-- Records for processing follows --

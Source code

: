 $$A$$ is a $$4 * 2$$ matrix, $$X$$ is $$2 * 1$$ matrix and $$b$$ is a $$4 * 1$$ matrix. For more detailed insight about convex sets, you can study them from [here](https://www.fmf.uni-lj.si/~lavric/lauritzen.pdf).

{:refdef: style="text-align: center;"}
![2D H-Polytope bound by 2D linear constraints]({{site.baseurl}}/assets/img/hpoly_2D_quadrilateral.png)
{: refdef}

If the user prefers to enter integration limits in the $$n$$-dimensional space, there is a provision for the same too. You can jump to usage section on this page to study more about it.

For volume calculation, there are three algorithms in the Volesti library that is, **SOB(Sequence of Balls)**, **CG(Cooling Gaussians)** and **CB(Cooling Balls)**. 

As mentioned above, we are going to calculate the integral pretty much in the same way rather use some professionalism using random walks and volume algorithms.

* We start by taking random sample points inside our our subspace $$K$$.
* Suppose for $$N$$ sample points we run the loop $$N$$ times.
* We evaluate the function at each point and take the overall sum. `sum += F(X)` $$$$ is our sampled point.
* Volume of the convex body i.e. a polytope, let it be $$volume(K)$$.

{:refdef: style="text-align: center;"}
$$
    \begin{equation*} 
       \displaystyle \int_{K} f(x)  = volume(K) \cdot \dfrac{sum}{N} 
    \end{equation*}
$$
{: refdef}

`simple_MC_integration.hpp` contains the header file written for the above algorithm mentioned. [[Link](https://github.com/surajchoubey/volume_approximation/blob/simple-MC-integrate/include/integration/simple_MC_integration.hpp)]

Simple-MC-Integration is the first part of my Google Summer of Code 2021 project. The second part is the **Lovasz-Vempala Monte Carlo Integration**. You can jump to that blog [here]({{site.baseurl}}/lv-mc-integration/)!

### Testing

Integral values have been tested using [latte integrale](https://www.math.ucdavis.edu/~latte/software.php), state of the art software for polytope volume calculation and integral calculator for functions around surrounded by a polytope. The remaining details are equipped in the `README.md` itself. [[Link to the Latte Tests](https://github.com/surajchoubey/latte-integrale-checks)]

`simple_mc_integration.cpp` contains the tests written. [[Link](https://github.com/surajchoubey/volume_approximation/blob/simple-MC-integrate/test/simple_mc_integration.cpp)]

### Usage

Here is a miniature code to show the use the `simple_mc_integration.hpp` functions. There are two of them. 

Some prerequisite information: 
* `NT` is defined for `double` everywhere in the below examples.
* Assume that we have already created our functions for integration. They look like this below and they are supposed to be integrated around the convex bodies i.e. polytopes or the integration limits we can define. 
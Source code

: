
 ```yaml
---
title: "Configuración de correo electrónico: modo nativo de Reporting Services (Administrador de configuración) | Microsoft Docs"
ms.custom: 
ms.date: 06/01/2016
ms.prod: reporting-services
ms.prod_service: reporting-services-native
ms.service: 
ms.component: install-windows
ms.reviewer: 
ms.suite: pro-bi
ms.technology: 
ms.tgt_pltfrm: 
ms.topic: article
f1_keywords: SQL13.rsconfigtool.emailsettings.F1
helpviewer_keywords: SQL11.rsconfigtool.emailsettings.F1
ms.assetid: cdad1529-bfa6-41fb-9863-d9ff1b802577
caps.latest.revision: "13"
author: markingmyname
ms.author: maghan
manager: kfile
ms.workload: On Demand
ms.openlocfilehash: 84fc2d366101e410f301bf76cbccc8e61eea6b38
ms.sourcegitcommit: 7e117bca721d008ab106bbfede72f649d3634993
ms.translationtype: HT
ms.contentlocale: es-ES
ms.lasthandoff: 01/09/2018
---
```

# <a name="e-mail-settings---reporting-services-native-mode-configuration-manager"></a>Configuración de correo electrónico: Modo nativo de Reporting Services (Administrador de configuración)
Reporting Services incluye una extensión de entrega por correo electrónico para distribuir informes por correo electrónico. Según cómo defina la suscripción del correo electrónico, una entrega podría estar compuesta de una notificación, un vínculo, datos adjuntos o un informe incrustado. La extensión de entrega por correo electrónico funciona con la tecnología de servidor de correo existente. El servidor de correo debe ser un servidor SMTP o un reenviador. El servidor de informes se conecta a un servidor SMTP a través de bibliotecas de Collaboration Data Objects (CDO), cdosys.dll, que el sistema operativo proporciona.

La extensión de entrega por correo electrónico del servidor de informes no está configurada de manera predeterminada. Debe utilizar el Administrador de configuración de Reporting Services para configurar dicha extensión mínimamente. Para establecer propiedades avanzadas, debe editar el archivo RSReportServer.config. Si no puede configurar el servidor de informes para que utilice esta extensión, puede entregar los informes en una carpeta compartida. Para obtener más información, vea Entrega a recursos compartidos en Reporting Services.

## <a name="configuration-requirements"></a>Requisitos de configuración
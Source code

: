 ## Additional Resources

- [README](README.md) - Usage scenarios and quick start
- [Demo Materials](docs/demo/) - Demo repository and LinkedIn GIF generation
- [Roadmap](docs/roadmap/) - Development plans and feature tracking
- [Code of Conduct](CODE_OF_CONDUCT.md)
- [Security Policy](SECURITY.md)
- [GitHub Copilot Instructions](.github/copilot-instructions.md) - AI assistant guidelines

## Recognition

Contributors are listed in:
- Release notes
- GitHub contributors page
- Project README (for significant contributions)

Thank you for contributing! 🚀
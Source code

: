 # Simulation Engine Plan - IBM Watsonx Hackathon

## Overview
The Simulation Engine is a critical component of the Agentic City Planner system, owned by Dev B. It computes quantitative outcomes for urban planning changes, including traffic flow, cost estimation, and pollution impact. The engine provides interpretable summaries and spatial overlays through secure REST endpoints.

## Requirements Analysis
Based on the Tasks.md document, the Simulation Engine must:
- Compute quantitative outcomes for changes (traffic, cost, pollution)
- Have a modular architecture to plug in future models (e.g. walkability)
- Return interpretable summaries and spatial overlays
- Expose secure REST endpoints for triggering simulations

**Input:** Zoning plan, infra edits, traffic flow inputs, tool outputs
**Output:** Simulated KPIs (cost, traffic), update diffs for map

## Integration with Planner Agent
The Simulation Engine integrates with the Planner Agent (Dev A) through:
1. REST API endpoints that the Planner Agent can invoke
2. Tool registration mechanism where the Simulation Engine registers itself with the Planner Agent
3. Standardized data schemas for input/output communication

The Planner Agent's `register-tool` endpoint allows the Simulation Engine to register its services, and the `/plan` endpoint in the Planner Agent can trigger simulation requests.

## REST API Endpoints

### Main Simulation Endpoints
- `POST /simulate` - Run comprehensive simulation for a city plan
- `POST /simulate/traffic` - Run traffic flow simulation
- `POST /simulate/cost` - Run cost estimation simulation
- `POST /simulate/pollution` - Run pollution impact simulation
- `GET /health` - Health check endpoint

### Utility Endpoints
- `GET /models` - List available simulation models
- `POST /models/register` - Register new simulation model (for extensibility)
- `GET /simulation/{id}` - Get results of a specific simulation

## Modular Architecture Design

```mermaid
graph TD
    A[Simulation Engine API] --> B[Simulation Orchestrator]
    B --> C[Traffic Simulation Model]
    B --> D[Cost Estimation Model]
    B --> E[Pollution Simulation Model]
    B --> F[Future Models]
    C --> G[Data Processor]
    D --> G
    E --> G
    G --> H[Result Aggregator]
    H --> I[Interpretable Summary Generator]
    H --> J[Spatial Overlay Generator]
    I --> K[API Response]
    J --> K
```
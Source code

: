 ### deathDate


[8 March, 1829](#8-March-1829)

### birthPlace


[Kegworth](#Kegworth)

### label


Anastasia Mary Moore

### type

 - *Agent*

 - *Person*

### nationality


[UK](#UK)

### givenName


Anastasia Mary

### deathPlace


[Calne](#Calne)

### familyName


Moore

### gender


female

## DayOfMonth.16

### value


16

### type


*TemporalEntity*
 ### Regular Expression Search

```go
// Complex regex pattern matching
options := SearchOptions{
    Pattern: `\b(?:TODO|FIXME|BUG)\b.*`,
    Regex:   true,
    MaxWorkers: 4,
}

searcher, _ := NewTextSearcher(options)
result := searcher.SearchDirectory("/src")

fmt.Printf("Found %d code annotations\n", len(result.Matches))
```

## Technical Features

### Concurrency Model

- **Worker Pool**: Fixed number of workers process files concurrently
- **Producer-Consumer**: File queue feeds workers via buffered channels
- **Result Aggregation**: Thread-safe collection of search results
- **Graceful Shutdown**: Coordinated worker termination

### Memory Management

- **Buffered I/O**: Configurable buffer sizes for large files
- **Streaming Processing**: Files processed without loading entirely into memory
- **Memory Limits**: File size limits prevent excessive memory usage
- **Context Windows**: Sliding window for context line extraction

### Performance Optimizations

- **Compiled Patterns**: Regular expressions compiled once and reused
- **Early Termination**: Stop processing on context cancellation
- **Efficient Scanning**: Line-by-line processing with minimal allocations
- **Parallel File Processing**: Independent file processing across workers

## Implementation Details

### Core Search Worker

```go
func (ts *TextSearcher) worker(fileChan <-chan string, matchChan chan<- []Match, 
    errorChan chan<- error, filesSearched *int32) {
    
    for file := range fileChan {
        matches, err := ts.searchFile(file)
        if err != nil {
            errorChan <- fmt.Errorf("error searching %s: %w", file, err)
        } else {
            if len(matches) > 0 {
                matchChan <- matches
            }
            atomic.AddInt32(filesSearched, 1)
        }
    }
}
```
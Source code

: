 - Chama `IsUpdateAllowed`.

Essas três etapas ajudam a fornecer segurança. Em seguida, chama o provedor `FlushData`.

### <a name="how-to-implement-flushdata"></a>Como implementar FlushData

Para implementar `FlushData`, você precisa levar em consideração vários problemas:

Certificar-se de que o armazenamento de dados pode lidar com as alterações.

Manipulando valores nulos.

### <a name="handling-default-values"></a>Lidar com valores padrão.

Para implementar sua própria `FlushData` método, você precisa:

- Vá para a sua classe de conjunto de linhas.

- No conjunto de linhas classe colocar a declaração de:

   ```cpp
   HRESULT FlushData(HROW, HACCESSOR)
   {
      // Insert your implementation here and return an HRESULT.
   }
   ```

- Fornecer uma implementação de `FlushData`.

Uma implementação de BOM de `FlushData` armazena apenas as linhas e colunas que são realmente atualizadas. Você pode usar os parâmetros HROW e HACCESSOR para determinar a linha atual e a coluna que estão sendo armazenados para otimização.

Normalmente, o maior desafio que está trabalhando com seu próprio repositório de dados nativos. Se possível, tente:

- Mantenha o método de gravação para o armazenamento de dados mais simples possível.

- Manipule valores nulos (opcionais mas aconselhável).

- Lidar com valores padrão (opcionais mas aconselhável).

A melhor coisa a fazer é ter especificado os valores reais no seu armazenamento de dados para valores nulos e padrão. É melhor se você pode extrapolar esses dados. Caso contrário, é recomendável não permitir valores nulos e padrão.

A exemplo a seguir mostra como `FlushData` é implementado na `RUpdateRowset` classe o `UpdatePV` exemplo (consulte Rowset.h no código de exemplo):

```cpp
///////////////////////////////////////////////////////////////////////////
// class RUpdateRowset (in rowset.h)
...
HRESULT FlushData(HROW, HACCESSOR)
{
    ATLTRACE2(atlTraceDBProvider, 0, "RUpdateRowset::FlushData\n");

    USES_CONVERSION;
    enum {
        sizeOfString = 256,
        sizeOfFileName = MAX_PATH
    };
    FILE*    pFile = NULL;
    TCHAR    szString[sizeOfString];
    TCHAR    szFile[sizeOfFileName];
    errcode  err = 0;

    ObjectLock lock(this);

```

-- Records for processing concluded --

Exercise prompt: Above are the records. Copy the lines beginning at the one that has "The Simulation Engine is" and ending with the one that has "## Requirements Analysis", unchanged.

Solution for this exercise:
The Simulation Engine is a critical component of the Agentic City Planner system, owned by Dev B. It computes quantitative outcomes for urban planning changes, including traffic flow, cost estimation, and pollution impact. The engine provides interpretable summaries and spatial overlays through secure REST endpoints.

## Requirements Analysis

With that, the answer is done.